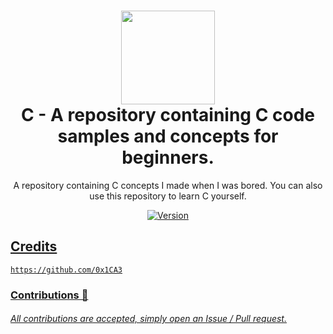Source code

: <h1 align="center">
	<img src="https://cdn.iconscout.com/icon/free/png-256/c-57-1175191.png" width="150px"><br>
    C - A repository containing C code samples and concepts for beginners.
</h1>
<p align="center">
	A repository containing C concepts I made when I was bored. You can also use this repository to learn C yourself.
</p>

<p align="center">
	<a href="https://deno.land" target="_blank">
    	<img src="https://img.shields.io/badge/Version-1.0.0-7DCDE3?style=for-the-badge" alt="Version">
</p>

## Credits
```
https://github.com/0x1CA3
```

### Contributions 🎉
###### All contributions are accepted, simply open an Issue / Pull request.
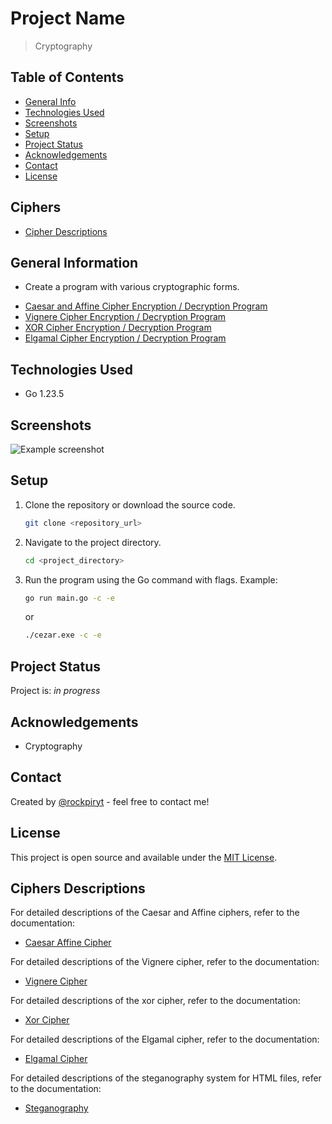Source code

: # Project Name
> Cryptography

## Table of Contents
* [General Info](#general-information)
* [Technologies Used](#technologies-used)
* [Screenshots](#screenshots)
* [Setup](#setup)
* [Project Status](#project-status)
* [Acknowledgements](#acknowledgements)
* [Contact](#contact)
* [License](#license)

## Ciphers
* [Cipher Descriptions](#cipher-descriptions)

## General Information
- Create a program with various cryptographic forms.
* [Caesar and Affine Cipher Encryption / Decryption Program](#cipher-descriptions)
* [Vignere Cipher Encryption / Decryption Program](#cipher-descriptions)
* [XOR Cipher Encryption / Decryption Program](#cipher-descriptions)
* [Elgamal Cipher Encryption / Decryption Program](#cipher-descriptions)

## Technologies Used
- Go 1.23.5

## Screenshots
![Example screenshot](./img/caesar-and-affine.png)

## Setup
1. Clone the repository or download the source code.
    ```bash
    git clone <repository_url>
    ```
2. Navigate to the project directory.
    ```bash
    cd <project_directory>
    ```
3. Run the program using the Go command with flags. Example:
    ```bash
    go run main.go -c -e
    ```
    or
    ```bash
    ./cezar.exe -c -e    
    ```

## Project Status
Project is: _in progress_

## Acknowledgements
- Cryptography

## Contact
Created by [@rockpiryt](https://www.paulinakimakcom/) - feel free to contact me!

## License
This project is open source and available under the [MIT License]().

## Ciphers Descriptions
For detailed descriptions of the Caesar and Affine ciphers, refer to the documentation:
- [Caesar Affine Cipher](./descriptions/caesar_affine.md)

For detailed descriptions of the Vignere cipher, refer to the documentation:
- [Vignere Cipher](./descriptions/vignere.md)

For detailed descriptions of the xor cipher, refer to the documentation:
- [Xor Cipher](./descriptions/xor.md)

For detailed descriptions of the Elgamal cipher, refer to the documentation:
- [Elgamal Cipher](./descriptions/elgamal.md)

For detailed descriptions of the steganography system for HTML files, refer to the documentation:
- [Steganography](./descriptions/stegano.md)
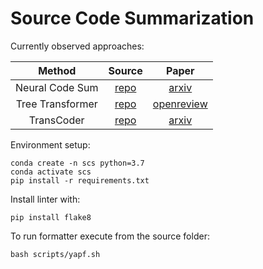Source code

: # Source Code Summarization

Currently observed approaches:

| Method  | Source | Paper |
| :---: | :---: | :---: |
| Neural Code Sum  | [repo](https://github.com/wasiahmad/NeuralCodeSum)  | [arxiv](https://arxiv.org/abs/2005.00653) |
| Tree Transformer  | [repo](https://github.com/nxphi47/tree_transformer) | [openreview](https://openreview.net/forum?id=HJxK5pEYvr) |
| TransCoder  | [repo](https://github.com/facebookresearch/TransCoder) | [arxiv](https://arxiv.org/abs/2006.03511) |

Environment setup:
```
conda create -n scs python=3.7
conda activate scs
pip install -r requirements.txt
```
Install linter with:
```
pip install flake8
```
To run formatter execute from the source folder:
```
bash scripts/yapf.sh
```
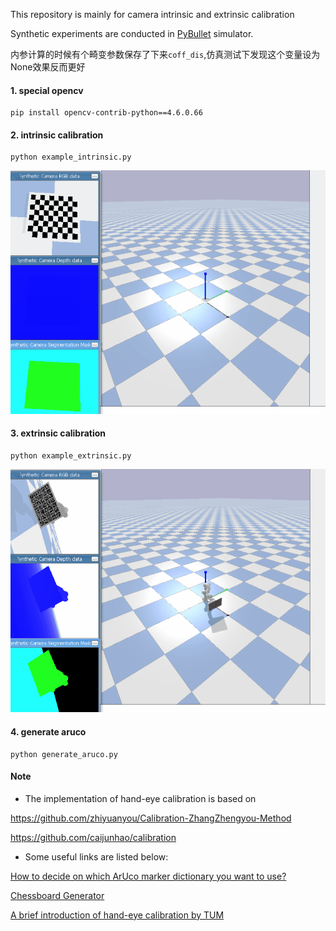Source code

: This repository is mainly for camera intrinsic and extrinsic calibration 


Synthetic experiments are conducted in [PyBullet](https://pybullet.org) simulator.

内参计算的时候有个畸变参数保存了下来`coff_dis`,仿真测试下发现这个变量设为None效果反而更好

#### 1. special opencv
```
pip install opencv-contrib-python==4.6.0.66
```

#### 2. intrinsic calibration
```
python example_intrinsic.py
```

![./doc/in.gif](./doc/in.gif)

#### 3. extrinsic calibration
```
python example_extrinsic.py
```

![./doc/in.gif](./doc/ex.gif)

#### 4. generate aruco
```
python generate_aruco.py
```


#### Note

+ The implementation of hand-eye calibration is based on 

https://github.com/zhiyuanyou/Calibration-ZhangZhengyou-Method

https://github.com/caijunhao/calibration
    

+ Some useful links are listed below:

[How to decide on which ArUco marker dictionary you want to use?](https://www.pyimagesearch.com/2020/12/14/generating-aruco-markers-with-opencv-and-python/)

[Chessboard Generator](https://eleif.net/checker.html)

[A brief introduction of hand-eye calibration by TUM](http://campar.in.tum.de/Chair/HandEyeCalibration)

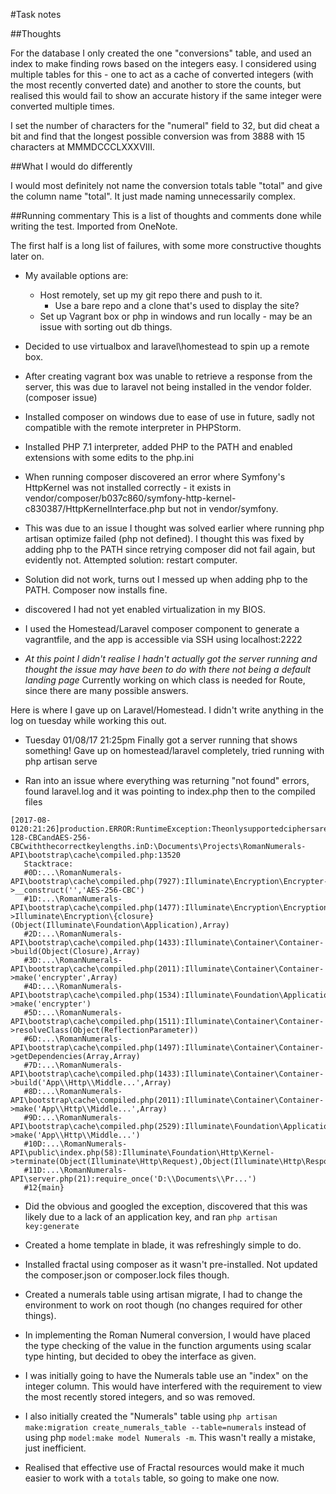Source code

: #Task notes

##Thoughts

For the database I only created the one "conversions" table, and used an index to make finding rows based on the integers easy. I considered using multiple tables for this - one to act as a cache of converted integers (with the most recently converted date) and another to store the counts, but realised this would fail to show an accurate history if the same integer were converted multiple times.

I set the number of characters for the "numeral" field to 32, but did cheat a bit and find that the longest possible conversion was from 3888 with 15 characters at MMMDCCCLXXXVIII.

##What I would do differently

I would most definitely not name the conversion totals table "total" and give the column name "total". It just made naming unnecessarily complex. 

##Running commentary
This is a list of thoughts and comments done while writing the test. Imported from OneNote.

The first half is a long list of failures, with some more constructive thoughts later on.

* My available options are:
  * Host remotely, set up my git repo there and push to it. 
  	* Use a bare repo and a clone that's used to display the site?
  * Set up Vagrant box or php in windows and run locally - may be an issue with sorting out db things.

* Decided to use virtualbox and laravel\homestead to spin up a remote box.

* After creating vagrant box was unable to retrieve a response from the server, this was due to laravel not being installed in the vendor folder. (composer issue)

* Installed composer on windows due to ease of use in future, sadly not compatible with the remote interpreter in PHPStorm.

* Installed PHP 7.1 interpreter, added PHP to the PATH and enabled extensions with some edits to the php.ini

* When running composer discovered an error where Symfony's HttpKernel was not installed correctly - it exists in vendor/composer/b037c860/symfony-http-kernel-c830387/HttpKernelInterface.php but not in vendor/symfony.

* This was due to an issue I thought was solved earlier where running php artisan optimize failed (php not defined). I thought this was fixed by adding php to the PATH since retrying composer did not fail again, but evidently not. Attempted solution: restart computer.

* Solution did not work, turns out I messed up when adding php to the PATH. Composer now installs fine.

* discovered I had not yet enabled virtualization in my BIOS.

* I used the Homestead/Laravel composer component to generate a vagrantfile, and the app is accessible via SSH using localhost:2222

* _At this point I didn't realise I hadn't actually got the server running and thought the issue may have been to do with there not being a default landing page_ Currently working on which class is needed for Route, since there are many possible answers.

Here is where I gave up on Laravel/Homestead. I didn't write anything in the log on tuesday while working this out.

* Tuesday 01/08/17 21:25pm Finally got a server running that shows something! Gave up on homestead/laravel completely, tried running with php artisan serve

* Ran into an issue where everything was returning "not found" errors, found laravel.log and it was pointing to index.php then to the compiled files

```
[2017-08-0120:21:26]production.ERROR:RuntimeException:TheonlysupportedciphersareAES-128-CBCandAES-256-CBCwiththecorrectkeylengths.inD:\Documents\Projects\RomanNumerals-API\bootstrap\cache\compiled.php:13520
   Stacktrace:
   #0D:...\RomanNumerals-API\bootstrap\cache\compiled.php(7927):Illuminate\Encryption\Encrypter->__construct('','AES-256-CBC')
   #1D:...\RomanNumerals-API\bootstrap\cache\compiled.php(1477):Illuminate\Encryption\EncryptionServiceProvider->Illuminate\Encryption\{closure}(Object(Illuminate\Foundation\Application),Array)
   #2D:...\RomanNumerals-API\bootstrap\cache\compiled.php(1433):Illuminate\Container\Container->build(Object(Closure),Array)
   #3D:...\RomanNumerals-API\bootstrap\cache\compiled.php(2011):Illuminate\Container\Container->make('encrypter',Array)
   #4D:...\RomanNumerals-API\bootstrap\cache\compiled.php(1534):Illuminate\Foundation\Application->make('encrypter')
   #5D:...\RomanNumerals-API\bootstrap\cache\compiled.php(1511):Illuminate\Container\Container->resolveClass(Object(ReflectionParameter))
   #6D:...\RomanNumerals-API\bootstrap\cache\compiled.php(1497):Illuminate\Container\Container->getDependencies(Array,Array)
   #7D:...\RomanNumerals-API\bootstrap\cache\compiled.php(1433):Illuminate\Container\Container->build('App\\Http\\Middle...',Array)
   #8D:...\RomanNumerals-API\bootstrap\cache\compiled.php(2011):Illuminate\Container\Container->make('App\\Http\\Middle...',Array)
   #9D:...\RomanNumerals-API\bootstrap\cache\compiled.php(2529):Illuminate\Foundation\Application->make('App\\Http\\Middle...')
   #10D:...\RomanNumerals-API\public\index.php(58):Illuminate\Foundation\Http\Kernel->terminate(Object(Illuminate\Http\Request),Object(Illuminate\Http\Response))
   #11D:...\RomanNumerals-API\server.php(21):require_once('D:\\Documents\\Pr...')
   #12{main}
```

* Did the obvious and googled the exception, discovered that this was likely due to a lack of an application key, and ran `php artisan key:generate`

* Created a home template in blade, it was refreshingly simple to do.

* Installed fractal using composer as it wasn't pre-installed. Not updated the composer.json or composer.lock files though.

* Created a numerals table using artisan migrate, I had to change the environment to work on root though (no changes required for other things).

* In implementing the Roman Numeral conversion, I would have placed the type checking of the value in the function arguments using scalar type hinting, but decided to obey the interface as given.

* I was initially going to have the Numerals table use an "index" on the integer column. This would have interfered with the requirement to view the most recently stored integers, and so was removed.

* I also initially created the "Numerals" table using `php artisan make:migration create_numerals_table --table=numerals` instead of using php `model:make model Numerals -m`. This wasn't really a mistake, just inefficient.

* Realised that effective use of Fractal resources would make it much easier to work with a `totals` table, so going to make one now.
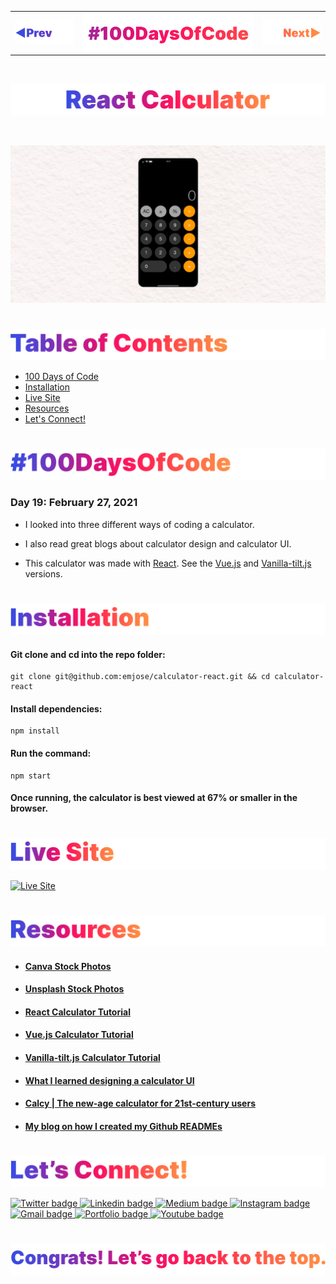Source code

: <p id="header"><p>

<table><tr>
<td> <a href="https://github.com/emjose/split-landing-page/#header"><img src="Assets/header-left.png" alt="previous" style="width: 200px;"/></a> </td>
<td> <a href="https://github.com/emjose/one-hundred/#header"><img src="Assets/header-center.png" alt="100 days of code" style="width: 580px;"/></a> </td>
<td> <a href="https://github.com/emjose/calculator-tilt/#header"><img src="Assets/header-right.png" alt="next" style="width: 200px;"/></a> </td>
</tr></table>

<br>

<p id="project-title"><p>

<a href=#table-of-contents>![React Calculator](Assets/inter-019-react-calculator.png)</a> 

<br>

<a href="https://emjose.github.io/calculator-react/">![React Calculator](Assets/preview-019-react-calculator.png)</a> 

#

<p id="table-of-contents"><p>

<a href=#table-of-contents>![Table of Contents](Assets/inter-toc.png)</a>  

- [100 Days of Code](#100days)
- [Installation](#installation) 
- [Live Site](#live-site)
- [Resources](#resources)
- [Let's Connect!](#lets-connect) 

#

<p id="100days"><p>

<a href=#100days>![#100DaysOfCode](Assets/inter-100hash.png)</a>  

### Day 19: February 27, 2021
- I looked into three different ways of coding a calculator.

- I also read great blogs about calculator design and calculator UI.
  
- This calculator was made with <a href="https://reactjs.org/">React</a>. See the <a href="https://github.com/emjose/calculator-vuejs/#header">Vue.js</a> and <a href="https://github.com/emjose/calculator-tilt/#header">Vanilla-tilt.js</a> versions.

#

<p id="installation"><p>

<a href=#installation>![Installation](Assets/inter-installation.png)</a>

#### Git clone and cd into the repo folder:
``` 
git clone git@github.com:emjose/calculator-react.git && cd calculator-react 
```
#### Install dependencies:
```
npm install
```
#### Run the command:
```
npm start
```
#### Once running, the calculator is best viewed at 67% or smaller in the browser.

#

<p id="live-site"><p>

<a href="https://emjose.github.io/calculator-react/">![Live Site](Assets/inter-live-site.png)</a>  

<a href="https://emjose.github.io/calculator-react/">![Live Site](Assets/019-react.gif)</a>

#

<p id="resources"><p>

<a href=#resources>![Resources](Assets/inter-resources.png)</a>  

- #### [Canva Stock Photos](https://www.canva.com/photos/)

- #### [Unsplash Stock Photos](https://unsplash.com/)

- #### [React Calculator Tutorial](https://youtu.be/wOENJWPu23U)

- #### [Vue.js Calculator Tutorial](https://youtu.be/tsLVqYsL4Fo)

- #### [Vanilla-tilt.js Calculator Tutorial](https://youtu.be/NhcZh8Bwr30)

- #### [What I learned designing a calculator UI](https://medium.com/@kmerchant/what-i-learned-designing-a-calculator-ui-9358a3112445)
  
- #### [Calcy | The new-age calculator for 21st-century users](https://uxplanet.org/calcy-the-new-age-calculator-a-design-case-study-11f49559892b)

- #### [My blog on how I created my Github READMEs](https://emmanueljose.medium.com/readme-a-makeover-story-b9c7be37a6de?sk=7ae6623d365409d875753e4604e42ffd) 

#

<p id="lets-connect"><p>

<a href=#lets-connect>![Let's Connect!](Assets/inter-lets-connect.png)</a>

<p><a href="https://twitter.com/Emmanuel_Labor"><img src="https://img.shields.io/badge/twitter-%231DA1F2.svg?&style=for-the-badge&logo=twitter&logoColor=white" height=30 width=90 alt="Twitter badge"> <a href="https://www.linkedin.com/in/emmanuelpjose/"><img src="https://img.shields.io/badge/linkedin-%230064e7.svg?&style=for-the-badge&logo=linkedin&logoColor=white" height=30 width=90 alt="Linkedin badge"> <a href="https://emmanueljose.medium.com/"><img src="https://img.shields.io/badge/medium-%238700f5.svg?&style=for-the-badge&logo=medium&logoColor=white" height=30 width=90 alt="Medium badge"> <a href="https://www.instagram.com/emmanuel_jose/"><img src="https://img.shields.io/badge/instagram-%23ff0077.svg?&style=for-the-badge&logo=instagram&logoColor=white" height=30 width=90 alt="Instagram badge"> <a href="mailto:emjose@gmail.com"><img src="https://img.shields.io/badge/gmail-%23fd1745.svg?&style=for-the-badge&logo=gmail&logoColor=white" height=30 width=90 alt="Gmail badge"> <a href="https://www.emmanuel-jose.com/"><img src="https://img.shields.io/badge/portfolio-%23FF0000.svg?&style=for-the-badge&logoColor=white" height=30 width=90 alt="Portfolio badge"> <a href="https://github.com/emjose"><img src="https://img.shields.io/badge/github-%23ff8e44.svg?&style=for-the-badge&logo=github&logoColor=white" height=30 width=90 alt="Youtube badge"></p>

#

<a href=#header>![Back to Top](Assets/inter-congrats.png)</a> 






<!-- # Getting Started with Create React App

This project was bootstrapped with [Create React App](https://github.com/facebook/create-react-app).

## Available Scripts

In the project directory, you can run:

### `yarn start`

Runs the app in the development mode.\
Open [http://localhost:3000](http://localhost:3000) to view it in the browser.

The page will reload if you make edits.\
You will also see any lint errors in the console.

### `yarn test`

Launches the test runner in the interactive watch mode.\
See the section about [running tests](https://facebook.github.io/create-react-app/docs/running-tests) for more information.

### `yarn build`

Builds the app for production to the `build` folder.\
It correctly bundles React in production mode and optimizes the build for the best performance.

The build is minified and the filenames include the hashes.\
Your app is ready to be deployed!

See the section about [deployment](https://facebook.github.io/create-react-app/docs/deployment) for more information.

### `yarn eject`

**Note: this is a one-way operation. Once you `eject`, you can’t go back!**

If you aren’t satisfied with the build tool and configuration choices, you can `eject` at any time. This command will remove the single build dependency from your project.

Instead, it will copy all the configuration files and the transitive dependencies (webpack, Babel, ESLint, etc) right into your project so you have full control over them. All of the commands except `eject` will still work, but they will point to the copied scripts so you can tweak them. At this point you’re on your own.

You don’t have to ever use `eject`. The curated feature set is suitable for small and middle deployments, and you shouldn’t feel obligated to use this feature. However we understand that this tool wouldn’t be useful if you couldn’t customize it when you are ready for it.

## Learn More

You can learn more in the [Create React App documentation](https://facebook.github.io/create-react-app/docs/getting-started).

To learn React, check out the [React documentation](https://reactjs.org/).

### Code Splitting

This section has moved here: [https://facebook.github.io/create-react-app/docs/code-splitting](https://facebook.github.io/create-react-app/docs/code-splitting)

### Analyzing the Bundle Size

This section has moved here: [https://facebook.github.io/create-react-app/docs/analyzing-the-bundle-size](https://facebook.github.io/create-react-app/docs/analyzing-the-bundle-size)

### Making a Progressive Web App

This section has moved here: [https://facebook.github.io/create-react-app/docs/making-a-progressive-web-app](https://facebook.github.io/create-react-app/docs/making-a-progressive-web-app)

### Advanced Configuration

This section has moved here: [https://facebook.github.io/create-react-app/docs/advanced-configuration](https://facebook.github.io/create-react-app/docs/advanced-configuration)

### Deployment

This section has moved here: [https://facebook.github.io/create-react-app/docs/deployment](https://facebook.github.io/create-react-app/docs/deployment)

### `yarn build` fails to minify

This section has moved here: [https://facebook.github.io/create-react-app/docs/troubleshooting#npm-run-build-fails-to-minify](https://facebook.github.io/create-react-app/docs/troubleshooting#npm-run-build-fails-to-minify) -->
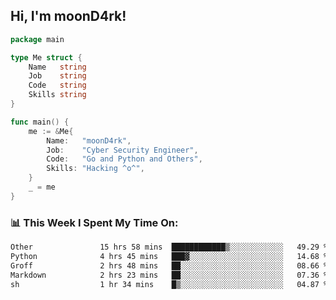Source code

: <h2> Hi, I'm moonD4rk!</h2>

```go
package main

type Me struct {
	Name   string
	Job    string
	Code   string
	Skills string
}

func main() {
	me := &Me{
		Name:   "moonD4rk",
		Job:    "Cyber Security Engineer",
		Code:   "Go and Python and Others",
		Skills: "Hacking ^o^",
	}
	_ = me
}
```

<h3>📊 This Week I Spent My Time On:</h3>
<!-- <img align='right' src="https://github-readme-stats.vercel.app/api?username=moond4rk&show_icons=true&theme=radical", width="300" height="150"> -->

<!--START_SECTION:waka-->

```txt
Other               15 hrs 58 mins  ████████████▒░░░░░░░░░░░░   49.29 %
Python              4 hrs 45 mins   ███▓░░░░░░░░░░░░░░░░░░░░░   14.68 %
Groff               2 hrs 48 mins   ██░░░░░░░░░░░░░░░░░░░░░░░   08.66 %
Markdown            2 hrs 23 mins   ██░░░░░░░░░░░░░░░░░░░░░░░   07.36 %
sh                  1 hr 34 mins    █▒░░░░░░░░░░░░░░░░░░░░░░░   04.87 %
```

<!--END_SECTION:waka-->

————————

**WHAT THIS TASK INVOLVES:** For this exercise, find all lines in the records containing the word "fails" and copy them.

**RESULT:**
### `yarn build` fails to minify
This section has moved here: [https://facebook.github.io/create-react-app/docs/troubleshooting#npm-run-build-fails-to-minify](https://facebook.github.io/create-react-app/docs/troubleshooting#npm-run-build-fails-to-minify) -->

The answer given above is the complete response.